If a picture appears in the records, leave it out and transcribe the rest exactly.

━━━━━ EXCERPTED RECORDS

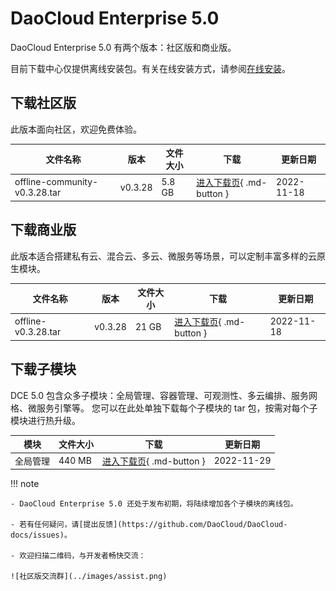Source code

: # DaoCloud Enterprise 5.0

DaoCloud Enterprise 5.0 有两个版本：社区版和商业版。

目前下载中心仅提供离线安装包。有关在线安装方式，请参阅[在线安装](../install/community/k8s/online.md)。

## 下载社区版

此版本面向社区，欢迎免费体验。

| 文件名称                      | 版本    | 文件大小 | 下载                                           | 更新日期   |
| ----------------------------- | ------- | -------- | ---------------------------------------------- | ---------- |
| offline-community-v0.3.28.tar | v0.3.28 | 5.8 GB   | [进入下载页](./free/dce5-installer-v0.3.28.md){ .md-button } | 2022-11-18 |

## 下载商业版

此版本适合搭建私有云、混合云、多云、微服务等场景，可以定制丰富多样的云原生模块。

| 文件名称            | 版本    | 文件大小 | 下载                                               | 更新日期   |
| ------------------- | ------- | -------- | -------------------------------------------------- | ---------- |
| offline-v0.3.28.tar | v0.3.28 | 21 GB    | [进入下载页](./business/dce5-installer-v0.3.28.md){ .md-button } | 2022-11-18 |

## 下载子模块

DCE 5.0 包含众多子模块：全局管理、容器管理、可观测性、多云编排、服务网格、微服务引擎等。
您可以在此处单独下载每个子模块的 tar 包，按需对每个子模块进行热升级。

| 模块     | 文件大小 | 下载                              | 更新日期   |
| -------- | -------- | --------------------------------- | ---------- |
| 全局管理 | 440 MB   | [进入下载页](./modules/ghippo.md){ .md-button } | 2022-11-29 |

!!! note

    - DaoCloud Enterprise 5.0 还处于发布初期，将陆续增加各个子模块的离线包。

    - 若有任何疑问，请[提出反馈](https://github.com/DaoCloud/DaoCloud-docs/issues)。

    - 欢迎扫描二维码，与开发者畅快交流：

    ![社区版交流群](../images/assist.png)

━━━━━━━━━━

- _ANSWER FOR THIS EXERCISE_:
Source code

: # DaoCloud Enterprise 5.0

DaoCloud Enterprise 5.0 有两个版本：社区版和商业版。

目前下载中心仅提供离线安装包。有关在线安装方式，请参阅[在线安装](../install/community/k8s/online.md)。

## 下载社区版

此版本面向社区，欢迎免费体验。

| 文件名称                      | 版本    | 文件大小 | 下载                                           | 更新日期   |
| ----------------------------- | ------- | -------- | ---------------------------------------------- | ---------- |
| offline-community-v0.3.28.tar | v0.3.28 | 5.8 GB   | [进入下载页](./free/dce5-installer-v0.3.28.md){ .md-button } | 2022-11-18 |

## 下载商业版

此版本适合搭建私有云、混合云、多云、微服务等场景，可以定制丰富多样的云原生模块。

| 文件名称            | 版本    | 文件大小 | 下载                                               | 更新日期   |
| ------------------- | ------- | -------- | -------------------------------------------------- | ---------- |
| offline-v0.3.28.tar | v0.3.28 | 21 GB    | [进入下载页](./business/dce5-installer-v0.3.28.md){ .md-button } | 2022-11-18 |

## 下载子模块

DCE 5.0 包含众多子模块：全局管理、容器管理、可观测性、多云编排、服务网格、微服务引擎等。
您可以在此处单独下载每个子模块的 tar 包，按需对每个子模块进行热升级。

| 模块     | 文件大小 | 下载                              | 更新日期   |
| -------- | -------- | --------------------------------- | ---------- |
| 全局管理 | 440 MB   | [进入下载页](./modules/ghippo.md){ .md-button } | 2022-11-29 |

!!! note

    - DaoCloud Enterprise 5.0 还处于发布初期，将陆续增加各个子模块的离线包。

    - 若有任何疑问，请[提出反馈](https://github.com/DaoCloud/DaoCloud-docs/issues)。

    - 欢迎扫描二维码，与开发者畅快交流：

    ![社区版交流群](../images/assist.png)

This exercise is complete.